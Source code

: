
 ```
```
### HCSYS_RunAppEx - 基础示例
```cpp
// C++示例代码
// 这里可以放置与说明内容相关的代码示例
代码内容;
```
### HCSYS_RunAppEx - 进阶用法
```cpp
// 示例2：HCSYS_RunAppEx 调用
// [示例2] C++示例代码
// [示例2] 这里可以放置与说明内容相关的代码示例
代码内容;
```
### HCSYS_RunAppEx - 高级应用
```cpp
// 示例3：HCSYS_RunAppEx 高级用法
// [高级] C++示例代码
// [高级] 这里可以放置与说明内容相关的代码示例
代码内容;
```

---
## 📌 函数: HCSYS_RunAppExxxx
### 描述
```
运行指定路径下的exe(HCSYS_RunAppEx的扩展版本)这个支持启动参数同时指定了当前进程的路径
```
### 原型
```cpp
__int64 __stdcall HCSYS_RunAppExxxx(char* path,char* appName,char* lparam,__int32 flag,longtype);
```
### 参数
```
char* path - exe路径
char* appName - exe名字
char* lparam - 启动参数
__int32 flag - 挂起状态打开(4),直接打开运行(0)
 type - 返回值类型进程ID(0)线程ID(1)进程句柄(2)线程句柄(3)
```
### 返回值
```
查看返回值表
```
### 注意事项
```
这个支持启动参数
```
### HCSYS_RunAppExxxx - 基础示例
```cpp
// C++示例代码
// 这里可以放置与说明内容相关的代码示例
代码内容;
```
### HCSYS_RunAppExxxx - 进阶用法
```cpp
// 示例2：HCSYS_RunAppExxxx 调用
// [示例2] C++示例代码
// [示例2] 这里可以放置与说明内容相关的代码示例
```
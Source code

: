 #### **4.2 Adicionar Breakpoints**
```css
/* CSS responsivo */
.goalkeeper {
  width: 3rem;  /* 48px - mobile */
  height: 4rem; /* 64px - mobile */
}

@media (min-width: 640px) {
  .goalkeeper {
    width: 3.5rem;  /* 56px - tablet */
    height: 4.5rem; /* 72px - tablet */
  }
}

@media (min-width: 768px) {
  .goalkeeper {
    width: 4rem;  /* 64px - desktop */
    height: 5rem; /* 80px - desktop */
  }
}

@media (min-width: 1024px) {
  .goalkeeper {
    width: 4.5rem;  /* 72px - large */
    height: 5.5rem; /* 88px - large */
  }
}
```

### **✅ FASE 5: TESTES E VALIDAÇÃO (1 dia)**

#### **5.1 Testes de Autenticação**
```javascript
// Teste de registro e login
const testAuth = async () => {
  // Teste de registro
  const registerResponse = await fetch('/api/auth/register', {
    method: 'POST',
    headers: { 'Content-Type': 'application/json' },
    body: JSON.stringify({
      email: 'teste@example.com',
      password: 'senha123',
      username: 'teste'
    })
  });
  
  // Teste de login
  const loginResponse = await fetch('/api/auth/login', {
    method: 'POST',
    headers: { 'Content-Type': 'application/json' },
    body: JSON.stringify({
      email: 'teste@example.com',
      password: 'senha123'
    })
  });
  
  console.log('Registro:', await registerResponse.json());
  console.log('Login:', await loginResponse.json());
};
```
···
▸ **Task description**
Wherever the string "registerResponse" appears in a line of the records above, copy that line.

▸ **Response box**
  const registerResponse = await fetch('/api/auth/register', {
  console.log('Registro:', await registerResponse.json());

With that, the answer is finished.